··· DATA TO PROCESS ···

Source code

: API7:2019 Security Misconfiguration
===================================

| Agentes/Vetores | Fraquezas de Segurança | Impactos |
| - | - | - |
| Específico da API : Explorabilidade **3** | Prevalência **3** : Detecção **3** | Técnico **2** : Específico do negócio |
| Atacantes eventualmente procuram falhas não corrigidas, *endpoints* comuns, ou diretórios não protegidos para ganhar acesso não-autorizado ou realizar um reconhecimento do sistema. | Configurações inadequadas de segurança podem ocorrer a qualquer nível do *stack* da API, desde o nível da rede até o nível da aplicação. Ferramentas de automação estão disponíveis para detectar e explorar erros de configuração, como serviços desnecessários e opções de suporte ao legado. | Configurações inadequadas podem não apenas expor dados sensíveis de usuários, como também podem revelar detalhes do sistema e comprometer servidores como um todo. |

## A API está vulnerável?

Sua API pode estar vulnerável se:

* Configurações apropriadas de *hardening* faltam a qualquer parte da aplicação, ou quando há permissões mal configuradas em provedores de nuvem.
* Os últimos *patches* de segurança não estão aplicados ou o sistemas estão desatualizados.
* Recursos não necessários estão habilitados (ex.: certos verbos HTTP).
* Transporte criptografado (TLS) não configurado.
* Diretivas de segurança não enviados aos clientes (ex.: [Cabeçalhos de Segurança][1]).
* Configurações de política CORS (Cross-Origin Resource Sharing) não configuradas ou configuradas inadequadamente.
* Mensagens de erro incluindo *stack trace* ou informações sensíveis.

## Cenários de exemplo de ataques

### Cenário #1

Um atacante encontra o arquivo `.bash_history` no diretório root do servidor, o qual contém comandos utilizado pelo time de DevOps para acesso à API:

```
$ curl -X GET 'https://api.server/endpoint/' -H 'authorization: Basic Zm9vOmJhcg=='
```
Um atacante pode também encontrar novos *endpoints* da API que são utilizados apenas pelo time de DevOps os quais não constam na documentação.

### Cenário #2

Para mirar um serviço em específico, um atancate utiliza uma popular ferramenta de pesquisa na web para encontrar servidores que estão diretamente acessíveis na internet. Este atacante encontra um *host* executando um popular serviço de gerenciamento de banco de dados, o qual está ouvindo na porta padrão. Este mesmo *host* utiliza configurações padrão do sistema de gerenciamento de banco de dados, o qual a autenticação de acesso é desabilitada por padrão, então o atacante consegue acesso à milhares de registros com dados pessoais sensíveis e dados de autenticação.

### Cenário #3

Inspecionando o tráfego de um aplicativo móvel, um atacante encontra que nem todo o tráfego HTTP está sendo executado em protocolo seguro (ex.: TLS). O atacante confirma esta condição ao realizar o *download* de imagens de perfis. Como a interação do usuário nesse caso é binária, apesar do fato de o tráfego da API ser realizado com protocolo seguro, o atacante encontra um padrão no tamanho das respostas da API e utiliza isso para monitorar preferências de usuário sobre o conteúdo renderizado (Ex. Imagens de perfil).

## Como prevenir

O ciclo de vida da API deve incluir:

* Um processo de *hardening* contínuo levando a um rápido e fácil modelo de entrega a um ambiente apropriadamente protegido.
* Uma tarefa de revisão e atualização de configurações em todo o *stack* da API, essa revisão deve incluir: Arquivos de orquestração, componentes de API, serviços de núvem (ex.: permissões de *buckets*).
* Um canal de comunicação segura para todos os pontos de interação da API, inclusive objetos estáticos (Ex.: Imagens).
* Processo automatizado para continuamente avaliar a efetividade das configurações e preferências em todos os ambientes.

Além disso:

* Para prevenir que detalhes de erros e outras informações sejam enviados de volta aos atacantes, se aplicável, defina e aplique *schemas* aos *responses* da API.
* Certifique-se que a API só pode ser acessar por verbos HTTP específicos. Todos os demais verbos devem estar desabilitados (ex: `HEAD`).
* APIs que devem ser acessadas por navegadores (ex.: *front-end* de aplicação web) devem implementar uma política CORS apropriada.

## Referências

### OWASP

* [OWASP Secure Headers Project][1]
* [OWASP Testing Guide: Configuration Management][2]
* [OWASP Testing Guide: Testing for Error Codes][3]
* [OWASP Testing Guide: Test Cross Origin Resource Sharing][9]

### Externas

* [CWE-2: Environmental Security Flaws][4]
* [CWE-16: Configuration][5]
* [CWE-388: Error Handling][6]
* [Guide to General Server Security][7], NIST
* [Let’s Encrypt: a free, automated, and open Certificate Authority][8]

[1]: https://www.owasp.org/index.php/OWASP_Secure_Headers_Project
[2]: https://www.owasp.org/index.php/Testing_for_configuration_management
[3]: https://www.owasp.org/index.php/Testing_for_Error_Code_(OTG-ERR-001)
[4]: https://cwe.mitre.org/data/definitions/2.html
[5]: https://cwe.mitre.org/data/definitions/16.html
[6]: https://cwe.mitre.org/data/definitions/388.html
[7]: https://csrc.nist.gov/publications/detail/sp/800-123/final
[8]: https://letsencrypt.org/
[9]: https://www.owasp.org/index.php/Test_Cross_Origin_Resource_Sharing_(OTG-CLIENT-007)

···

■ **TASK DESCRIPTION**
Lines in the records above that carry the word "também" are to be located and copied.

■ **RESULT OF THIS EXERCISE**
| Atacantes eventualmente procuram falhas não corrigidas, *endpoints* comuns, ou diretórios não protegidos para ganhar acesso não-autorizado ou realizar um reconhecimento do sistema. | Configurações inadequadas de segurança podem ocorrer a qualquer nível do *stack* da API, desde o nível da rede até o nível da aplicação. Ferramentas de automação estão disponíveis para detectar e explorar erros de configuração, como serviços desnecessários e opções de suporte ao legado. | Configurações inadequadas podem não apenas expor dados sensíveis de usuários, como também podem revelar detalhes do sistema e comprometer servidores como um todo. |
Um atacante pode também encontrar novos *endpoints* da API que são utilizados apenas pelo time de DevOps os quais não constam na documentação.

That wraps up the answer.